→ **TASK REQUIREMENTS**
Needed from the data below: all lines that contain the word "logo".

→ **Data extracted from a collection**
****************************************

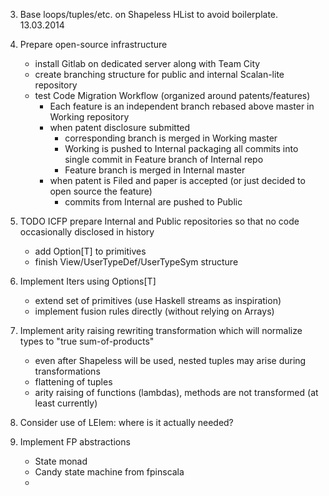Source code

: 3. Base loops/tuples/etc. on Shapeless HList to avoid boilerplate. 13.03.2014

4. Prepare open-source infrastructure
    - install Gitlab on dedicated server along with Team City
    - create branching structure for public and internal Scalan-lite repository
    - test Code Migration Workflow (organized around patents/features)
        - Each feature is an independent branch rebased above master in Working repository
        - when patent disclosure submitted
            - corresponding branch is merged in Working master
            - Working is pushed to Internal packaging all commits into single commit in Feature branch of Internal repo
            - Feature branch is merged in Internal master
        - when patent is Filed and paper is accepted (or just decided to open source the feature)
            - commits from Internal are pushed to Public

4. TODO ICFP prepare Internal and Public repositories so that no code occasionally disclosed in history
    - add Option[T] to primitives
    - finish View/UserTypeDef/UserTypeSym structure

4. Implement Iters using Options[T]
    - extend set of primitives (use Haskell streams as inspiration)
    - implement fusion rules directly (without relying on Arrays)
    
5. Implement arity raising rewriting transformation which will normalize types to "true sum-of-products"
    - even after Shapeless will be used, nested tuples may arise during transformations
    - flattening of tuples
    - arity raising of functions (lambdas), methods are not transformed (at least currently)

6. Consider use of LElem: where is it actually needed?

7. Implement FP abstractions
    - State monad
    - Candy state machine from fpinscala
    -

****************************************

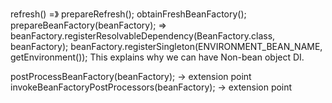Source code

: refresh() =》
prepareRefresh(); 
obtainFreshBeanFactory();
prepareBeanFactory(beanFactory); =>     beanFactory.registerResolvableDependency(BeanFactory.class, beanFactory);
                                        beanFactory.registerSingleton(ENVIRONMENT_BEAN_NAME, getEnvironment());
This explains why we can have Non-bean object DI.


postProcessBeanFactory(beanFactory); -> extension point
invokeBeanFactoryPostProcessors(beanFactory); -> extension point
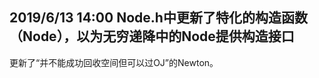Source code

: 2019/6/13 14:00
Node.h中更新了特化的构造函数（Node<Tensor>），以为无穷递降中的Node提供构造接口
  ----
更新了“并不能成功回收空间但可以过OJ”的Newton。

****************************************

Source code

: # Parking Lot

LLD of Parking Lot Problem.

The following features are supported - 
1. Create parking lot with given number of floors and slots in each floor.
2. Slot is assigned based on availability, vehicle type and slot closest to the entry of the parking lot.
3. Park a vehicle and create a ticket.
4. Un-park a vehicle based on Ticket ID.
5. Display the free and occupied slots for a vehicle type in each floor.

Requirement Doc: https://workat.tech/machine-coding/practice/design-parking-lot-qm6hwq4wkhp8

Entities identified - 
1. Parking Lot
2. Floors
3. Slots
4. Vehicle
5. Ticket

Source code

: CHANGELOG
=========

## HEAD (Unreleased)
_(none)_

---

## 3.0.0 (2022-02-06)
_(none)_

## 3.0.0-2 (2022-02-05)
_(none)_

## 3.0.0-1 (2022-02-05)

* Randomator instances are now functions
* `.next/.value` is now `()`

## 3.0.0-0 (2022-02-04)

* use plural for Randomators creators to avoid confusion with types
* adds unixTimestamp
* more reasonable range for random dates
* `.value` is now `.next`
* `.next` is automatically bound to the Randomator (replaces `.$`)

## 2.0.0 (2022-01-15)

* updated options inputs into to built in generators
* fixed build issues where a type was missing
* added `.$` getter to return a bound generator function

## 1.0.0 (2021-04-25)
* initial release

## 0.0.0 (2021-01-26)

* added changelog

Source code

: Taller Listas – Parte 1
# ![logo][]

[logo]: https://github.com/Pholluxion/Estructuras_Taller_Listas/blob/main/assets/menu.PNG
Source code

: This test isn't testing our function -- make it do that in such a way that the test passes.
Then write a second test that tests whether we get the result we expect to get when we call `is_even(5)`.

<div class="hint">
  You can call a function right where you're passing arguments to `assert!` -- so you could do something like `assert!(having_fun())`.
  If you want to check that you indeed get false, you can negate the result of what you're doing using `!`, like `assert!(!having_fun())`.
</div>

****************************************

→ **EXPECTED ANSWER**
# ![logo][]
[logo]: https://github.com/Pholluxion/Estructuras_Taller_Listas/blob/main/assets/menu.PNG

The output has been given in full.